Dr. Gary Srebrolow is a partner at Blaney McMurtry LLP. A former dentist, one aspect of his practice is advising healthcare professionals. When it comes to virtual care, Srebrolow primarily advises doctors regulated under the College of Physicians and Surgeons of Ontario (CPSO) and naturopaths regulated under the College of Naturopaths of Ontario (CONO).
A basic standard of the CPSO is that patients using virtual care must enjoy the same standard of care that they would if receiving care in person. There is no easing of the rules because it is a virtual appointment. If the patient is in pain or needs a physical assessment or examination for another reason, the standard of care cannot be met virtually. Practitioners must keep documentation and records in proper order. They also cannot offer an exclusively virtual practice.
The best interests of the patient are a critical standard that doctors must maintain, says Srebrolow. Both the CPSO and the CONO require that the practitioner use virtual care only if the patient’s best interests are served by virtual care.

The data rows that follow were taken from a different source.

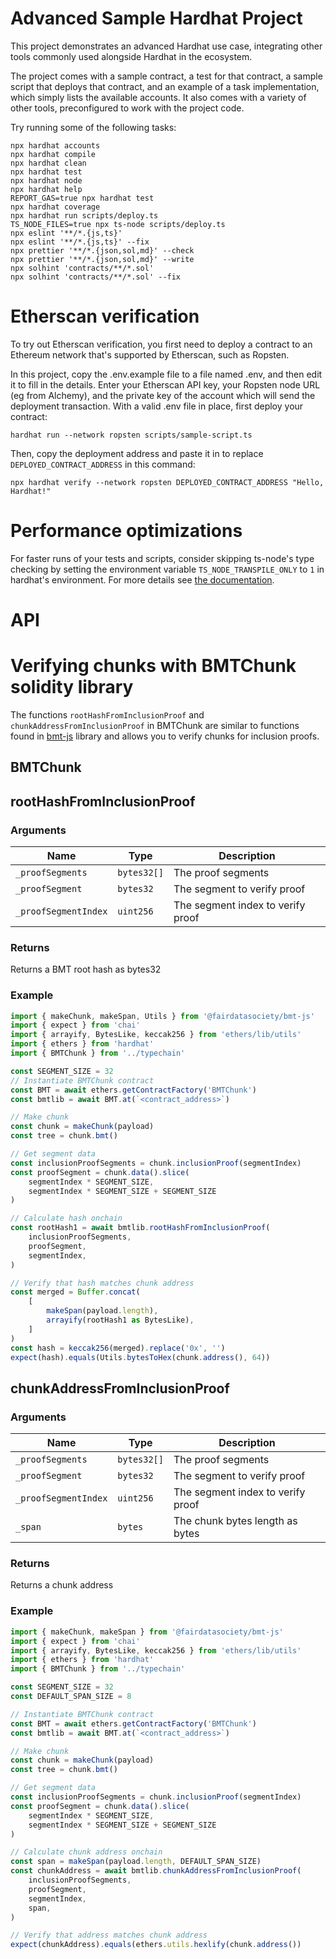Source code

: # Advanced Sample Hardhat Project

This project demonstrates an advanced Hardhat use case, integrating other tools commonly used alongside Hardhat in the ecosystem.

The project comes with a sample contract, a test for that contract, a sample script that deploys that contract, and an example of a task implementation, which simply lists the available accounts. It also comes with a variety of other tools, preconfigured to work with the project code.

Try running some of the following tasks:

```shell
npx hardhat accounts
npx hardhat compile
npx hardhat clean
npx hardhat test
npx hardhat node
npx hardhat help
REPORT_GAS=true npx hardhat test
npx hardhat coverage
npx hardhat run scripts/deploy.ts
TS_NODE_FILES=true npx ts-node scripts/deploy.ts
npx eslint '**/*.{js,ts}'
npx eslint '**/*.{js,ts}' --fix
npx prettier '**/*.{json,sol,md}' --check
npx prettier '**/*.{json,sol,md}' --write
npx solhint 'contracts/**/*.sol'
npx solhint 'contracts/**/*.sol' --fix
```

# Etherscan verification

To try out Etherscan verification, you first need to deploy a contract to an Ethereum network that's supported by Etherscan, such as Ropsten.

In this project, copy the .env.example file to a file named .env, and then edit it to fill in the details. Enter your Etherscan API key, your Ropsten node URL (eg from Alchemy), and the private key of the account which will send the deployment transaction. With a valid .env file in place, first deploy your contract:

```shell
hardhat run --network ropsten scripts/sample-script.ts
```

Then, copy the deployment address and paste it in to replace `DEPLOYED_CONTRACT_ADDRESS` in this command:

```shell
npx hardhat verify --network ropsten DEPLOYED_CONTRACT_ADDRESS "Hello, Hardhat!"
```

# Performance optimizations

For faster runs of your tests and scripts, consider skipping ts-node's type checking by setting the environment variable `TS_NODE_TRANSPILE_ONLY` to `1` in hardhat's environment. For more details see [the documentation](https://hardhat.org/guides/typescript.html#performance-optimizations).


# API
# Verifying chunks with BMTChunk solidity library

 The functions `rootHashFromInclusionProof` and `chunkAddressFromInclusionProof` in BMTChunk are similar to functions found in [bmt-js](https://github.com/fairDataSociety/bmt-js) library and allows you to verify chunks for inclusion proofs.

## BMTChunk
## rootHashFromInclusionProof

### Arguments 

| Name | Type | Description |
| ---- | ---- | ----------- |
| `_proofSegments` | `bytes32[]` |  The proof segments |
| `_proofSegment` | `bytes32` | The segment to verify proof |
| `_proofSegmentIndex` | `uint256` | The segment index to verify proof |

### Returns

Returns a BMT root hash as bytes32

### Example

```typescript
import { makeChunk, makeSpan, Utils } from '@fairdatasociety/bmt-js'
import { expect } from 'chai'
import { arrayify, BytesLike, keccak256 } from 'ethers/lib/utils'
import { ethers } from 'hardhat'
import { BMTChunk } from '../typechain'

const SEGMENT_SIZE = 32
// Instantiate BMTChunk contract
const BMT = await ethers.getContractFactory('BMTChunk')
const bmtlib = await BMT.at(`<contract_address>`)

// Make chunk
const chunk = makeChunk(payload)
const tree = chunk.bmt()

// Get segment data
const inclusionProofSegments = chunk.inclusionProof(segmentIndex)
const proofSegment = chunk.data().slice(
    segmentIndex * SEGMENT_SIZE, 
    segmentIndex * SEGMENT_SIZE + SEGMENT_SIZE
)

// Calculate hash onchain
const rootHash1 = await bmtlib.rootHashFromInclusionProof(
    inclusionProofSegments,
    proofSegment,
    segmentIndex,
)

// Verify that hash matches chunk address
const merged = Buffer.concat(
    [
        makeSpan(payload.length), 
        arrayify(rootHash1 as BytesLike),
    ]
)
const hash = keccak256(merged).replace('0x', '')
expect(hash).equals(Utils.bytesToHex(chunk.address(), 64))

```

## chunkAddressFromInclusionProof

### Arguments 


| Name | Type | Description |
| ---- | ---- | ----------- |
| `_proofSegments` | `bytes32[]` |  The proof segments |
| `_proofSegment` | `bytes32` | The segment to verify proof |
| `_proofSegmentIndex` | `uint256` | The segment index to verify proof |
| `_span` | `bytes` | The chunk bytes length as bytes


### Returns

Returns a chunk address

### Example

```typescript
import { makeChunk, makeSpan } from '@fairdatasociety/bmt-js'
import { expect } from 'chai'
import { arrayify, BytesLike, keccak256 } from 'ethers/lib/utils'
import { ethers } from 'hardhat'
import { BMTChunk } from '../typechain'

const SEGMENT_SIZE = 32
const DEFAULT_SPAN_SIZE = 8

// Instantiate BMTChunk contract
const BMT = await ethers.getContractFactory('BMTChunk')
const bmtlib = await BMT.at(`<contract_address>`)

// Make chunk
const chunk = makeChunk(payload)
const tree = chunk.bmt()

// Get segment data
const inclusionProofSegments = chunk.inclusionProof(segmentIndex)
const proofSegment = chunk.data().slice(
    segmentIndex * SEGMENT_SIZE, 
    segmentIndex * SEGMENT_SIZE + SEGMENT_SIZE
)

// Calculate chunk address onchain
const span = makeSpan(payload.length, DEFAULT_SPAN_SIZE)
const chunkAddress = await bmtlib.chunkAddressFromInclusionProof(
    inclusionProofSegments,
    proofSegment,
    segmentIndex,
    span,
)

// Verify that address matches chunk address
expect(chunkAddress).equals(ethers.utils.hexlify(chunk.address())
```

Sophie MacRae, a corporate commercial lawyer at Fasken who advises clients in the healthcare sector, says that jurisdictional issues are another significant aspect of the legal advice she gives clients providing virtual healthcare. Some regulatory colleges require their physicians to provide virtual care only to patients in their own province. For example, in Ontario, subject to “relatively narrow exceptions,” the CPSO mandates that physicians providing virtual healthcare to patients in Ontario must be registered in Ontario. Other jurisdictions require only that the physician is registered where they provide the care, regardless of where the patient is.
“You could have both obligations apply,” says MacRae. The college in the physician’s home jurisdiction could take the view that they govern them, while the college in the patient’s jurisdiction could take the view that they govern the physician. In that case, the physician would need to provide services according to the requirements in both jurisdictions, she says.
“The registration piece is a significant one that clients will have to consider if they’re expanding their virtual care businesses across Canadian jurisdictions.”
On the jurisdictional issue, Srebrolow adds that if the patient moves outside of Canada, the practitioner must consider whether they are essentially practising medicine in that jurisdiction by seeing that patient. The practitioner may need a medical license in a foreign jurisdiction to provide that service. On the other hand, if the patient was on vacation or temporarily out of country, the colleges would view that differently, he says.
Insurance is a grey area, says Srebrolow. While the Canadian Medical Protective Association will cover Canadian doctors who are sued in Canada, doctors will generally be ineligible where the matter arose outside of Canada or if the patient or doctor is outside of Canada on a long-term basis. Defending a case is much more expensive in the US, he says.
Whiteside says that since COVID began, she has received many inquiries about cross-border care. She has US clients who have developed a model of either in-person or virtual care. Because of COVID and other health-system pressures, they want to expand and map their model onto the Canadian health system. US clients are often unfamiliar with the single-payer healthcare model and assume that they can transplant the privacy compliance frameworks they have implemented south of the border.